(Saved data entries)
---------------
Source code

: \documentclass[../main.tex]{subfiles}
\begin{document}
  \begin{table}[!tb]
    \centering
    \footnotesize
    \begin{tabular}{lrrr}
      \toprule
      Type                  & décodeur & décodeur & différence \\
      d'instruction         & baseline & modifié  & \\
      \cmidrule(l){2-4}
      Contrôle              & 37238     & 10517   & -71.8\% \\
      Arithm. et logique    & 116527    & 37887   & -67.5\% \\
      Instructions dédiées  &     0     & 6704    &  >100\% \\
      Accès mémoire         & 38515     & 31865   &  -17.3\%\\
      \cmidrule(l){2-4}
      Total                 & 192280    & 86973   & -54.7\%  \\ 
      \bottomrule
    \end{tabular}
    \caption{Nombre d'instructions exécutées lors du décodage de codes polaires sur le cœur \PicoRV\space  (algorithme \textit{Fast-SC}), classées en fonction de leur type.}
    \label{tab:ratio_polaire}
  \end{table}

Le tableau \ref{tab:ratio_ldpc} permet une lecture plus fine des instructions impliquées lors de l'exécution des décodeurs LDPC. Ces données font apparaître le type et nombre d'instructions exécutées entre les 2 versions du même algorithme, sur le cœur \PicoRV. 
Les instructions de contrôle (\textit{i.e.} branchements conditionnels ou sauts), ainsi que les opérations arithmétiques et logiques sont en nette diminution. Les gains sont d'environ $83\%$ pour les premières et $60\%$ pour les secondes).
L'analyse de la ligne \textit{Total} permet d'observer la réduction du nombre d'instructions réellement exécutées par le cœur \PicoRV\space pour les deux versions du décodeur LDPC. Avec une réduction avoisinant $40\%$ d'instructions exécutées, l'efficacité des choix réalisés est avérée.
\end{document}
---------------
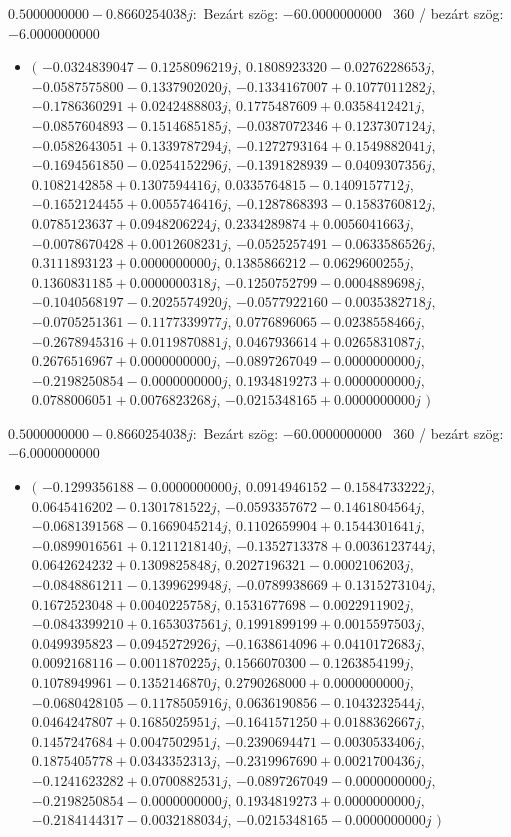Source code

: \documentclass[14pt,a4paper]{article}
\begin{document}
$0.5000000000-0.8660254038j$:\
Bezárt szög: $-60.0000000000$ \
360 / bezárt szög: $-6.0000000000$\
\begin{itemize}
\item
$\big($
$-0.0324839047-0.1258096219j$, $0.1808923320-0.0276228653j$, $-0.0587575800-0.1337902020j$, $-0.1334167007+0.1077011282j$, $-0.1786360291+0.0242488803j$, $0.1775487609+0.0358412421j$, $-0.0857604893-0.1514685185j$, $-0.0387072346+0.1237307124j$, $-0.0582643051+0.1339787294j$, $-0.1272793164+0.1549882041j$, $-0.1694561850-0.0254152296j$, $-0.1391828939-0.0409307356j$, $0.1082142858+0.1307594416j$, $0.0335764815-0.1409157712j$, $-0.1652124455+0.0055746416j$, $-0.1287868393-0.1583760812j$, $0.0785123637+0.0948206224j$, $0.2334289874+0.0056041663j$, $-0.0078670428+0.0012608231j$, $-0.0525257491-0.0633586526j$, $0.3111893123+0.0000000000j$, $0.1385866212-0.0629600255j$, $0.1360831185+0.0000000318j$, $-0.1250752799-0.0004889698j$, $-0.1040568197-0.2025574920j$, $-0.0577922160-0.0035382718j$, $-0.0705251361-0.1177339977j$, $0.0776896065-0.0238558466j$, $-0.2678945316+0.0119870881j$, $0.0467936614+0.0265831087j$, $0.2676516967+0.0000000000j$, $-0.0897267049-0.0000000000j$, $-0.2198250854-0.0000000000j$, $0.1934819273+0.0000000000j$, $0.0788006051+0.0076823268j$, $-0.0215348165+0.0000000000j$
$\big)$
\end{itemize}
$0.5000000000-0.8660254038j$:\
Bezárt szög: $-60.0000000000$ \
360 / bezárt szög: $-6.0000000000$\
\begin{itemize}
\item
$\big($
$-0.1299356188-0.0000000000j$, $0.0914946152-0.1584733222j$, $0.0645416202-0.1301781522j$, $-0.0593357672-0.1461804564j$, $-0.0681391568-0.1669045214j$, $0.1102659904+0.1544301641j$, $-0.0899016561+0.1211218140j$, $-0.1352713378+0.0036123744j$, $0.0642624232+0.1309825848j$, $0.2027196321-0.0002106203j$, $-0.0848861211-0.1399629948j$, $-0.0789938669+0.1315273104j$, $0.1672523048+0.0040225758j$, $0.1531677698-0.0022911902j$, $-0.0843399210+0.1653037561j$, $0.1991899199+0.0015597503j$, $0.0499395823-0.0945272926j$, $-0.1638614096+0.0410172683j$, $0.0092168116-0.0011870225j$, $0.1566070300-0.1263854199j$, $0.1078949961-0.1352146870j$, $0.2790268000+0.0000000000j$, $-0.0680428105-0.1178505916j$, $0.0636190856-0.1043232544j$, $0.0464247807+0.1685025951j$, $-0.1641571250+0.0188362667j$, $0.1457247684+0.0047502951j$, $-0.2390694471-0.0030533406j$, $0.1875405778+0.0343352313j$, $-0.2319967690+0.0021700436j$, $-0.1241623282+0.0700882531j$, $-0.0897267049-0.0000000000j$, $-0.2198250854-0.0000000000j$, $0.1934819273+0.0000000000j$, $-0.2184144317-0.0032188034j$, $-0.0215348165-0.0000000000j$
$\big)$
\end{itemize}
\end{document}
---------------
Exercise directions — The answer must be a single number: how many lines of the data include the string "lors".

Problem solution — 2